Fines and legal liability are no longer hypothetical.
GDPR and CCPA have wasted no time in exercising legal and regulatory authority to punish organizations that fall out of compliance.
GDPR
violations can result in fines of up to $20 million U.S. Dollars or 4% of an organization’s global annual revenue (whichever is greater).

CCPA
fines are issued by the California Attorney General can be massive ($7,500/per breached record).  For example, under CCPA if an organization experiences a breach or violation and 10,000 consumers are affected, the fine could be $75,000,000.

GDPR violations have resulted in hefty fines being levied against some of the world’s largest organizations including:
  • Marriott:
    $130 million (July 2019)
  • British Airways:
    $230 million (July 2019)
  • Google:
    $62 million (January 2019)
  • Austrian Post:
    $20 million (January 2019)
  • Duetsche Wohnen SE:
    $15 million (October 2019)
In addition to monetary fines, CCPA violators face additional liability.

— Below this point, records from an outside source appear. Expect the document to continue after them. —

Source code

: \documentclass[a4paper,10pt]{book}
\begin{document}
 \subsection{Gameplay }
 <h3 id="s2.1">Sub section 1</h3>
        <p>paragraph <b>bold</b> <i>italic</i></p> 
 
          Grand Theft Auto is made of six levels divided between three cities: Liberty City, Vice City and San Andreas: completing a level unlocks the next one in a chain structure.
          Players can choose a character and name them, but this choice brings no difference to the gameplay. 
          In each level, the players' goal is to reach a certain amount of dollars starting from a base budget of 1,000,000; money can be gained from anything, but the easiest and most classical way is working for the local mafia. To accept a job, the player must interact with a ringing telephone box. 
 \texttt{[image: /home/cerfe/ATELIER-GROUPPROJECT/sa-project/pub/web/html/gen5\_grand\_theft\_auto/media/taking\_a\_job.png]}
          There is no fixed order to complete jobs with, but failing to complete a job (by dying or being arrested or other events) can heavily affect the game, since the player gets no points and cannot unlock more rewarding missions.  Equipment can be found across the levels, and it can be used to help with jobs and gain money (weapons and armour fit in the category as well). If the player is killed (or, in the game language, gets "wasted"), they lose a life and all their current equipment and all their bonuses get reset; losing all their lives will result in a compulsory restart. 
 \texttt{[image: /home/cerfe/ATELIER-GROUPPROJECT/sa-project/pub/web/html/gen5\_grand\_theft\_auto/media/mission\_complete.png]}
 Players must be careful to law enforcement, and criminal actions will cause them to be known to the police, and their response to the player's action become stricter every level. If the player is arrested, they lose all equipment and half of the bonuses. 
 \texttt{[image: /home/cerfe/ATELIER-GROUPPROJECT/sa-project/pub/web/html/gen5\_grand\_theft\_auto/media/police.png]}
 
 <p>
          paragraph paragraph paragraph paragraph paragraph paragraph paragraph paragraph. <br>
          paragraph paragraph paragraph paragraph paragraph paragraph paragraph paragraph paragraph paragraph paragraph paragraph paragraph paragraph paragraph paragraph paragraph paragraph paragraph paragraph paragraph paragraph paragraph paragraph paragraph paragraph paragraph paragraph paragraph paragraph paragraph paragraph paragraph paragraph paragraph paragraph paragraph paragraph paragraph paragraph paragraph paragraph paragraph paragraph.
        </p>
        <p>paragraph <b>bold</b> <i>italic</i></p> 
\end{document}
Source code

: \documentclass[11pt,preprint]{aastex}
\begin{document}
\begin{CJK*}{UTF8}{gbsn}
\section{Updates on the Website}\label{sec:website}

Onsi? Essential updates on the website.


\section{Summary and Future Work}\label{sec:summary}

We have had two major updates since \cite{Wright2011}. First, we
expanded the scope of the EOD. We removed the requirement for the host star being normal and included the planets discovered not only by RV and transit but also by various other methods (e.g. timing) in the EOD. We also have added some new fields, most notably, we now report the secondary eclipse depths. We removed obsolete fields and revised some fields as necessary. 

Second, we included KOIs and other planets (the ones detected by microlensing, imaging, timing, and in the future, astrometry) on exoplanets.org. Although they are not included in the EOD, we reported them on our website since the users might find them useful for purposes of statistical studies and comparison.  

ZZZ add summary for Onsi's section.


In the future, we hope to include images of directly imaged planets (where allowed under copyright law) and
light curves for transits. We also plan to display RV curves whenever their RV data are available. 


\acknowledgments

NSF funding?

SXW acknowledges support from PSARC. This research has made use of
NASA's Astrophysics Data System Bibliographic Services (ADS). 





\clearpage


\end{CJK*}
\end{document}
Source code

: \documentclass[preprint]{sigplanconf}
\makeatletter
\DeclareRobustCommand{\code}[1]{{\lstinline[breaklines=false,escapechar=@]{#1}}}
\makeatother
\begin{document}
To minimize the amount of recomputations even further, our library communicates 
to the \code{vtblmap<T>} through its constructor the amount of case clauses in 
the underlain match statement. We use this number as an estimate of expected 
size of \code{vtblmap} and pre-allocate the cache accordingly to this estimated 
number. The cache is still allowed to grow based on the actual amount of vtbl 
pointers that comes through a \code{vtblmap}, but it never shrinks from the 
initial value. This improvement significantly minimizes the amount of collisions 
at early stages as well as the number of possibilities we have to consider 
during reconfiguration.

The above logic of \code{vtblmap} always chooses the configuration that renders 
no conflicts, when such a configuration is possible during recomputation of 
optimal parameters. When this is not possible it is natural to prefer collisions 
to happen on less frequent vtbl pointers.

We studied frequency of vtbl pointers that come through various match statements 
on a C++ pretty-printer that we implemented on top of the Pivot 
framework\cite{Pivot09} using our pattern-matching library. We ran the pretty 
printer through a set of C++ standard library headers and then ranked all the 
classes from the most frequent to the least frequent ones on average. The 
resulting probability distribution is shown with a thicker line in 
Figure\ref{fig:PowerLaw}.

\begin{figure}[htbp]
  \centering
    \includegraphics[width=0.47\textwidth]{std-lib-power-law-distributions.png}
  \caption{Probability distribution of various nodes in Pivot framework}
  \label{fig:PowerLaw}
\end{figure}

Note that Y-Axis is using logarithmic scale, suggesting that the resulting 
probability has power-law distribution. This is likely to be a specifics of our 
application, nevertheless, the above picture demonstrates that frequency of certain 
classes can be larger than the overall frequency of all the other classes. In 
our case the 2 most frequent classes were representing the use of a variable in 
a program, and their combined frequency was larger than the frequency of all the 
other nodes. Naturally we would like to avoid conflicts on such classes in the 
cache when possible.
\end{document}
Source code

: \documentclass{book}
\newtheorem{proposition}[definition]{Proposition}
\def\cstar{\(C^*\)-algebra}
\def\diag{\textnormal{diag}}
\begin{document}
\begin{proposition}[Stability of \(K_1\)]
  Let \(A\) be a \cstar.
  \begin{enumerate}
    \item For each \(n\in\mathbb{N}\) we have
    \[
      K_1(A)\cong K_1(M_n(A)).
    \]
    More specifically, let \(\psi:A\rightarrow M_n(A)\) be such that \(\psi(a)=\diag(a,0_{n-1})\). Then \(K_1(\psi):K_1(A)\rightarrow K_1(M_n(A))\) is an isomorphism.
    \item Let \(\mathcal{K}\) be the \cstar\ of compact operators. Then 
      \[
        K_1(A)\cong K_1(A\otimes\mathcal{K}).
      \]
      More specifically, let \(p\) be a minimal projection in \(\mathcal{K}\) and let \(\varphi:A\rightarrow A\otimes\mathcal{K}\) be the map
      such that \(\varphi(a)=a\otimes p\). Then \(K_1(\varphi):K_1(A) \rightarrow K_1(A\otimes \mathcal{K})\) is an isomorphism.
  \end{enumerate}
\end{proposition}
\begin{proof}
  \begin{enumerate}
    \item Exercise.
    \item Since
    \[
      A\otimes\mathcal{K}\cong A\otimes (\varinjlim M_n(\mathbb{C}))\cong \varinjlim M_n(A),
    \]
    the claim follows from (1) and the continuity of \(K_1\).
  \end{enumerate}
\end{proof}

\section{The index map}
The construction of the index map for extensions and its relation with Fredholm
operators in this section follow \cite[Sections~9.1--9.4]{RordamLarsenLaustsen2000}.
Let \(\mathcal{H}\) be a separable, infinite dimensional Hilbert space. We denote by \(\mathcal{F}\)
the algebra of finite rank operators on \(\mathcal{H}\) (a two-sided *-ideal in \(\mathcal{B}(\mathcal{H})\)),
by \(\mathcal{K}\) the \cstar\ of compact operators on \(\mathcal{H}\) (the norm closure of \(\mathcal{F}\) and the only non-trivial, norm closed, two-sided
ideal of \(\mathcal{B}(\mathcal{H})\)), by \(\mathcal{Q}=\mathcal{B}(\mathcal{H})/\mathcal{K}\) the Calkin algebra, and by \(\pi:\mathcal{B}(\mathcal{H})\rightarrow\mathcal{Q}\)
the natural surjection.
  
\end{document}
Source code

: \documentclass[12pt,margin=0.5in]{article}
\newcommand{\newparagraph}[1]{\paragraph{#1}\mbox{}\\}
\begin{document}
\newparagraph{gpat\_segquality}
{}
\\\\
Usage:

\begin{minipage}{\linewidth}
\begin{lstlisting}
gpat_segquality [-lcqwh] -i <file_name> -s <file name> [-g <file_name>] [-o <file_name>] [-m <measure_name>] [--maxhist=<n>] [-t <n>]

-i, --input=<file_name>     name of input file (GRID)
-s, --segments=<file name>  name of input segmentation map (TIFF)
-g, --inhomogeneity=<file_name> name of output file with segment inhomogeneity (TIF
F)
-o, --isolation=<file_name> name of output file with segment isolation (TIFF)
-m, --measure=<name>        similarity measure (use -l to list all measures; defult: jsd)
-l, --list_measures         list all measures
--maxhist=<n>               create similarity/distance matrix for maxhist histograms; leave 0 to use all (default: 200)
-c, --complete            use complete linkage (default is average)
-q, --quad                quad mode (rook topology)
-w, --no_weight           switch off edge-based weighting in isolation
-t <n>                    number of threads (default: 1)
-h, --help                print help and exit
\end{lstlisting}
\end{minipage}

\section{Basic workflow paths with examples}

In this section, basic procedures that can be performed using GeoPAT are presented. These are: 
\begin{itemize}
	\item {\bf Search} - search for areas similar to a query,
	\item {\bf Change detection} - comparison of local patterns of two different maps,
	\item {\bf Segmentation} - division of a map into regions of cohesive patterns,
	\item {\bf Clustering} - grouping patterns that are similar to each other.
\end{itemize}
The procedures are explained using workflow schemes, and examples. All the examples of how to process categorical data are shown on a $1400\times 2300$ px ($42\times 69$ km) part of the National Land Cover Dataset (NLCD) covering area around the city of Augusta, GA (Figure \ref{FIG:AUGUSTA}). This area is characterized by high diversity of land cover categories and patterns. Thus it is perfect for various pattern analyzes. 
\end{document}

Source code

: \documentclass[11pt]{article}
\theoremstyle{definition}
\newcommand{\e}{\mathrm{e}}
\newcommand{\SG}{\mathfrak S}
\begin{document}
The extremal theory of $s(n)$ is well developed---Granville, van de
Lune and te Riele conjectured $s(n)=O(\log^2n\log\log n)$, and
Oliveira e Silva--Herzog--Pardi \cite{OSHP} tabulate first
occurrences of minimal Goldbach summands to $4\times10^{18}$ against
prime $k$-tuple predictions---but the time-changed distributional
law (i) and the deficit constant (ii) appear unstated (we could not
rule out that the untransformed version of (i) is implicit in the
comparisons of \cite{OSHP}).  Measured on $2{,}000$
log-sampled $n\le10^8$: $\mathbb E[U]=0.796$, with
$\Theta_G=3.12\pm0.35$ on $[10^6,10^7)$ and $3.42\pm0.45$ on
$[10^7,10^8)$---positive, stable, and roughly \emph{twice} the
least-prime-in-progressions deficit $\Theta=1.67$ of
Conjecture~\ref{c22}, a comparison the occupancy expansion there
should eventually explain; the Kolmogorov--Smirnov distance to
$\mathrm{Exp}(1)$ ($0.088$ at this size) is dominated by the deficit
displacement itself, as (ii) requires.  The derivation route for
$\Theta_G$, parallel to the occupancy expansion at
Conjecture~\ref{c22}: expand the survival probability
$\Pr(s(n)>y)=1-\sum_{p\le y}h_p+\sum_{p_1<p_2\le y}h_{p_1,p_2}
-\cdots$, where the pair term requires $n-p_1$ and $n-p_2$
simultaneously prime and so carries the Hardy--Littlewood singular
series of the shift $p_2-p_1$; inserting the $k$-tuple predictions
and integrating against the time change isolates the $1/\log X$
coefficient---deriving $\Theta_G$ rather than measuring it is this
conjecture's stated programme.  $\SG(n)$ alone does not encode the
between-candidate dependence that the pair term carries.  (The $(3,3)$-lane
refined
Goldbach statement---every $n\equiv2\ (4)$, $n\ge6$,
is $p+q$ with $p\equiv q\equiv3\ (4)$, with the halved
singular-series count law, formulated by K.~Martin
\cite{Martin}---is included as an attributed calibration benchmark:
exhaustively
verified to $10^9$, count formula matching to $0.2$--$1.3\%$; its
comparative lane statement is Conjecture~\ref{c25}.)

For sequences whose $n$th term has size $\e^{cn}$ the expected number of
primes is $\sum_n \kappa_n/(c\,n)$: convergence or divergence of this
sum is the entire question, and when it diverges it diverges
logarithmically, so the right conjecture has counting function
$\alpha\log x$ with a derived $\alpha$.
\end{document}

CCPA provides individuals the standing and right to bring civil action against an organization if that organization does not maintain ‘reasonable security’ procedures.  Barely a month after CCPA went into effect, the first lawsuit citing CCPA in its judgement sought was filed. On February 3, 2020, a class action lawsuit was filed in the U.S. District Court for the Northern District of California naming Hanna Andersson and Salesforce as defendants (Barnes v. Hanna Andersson, LLC).  If successful, the Plaintiffs will be entitled to a devastating amount of money.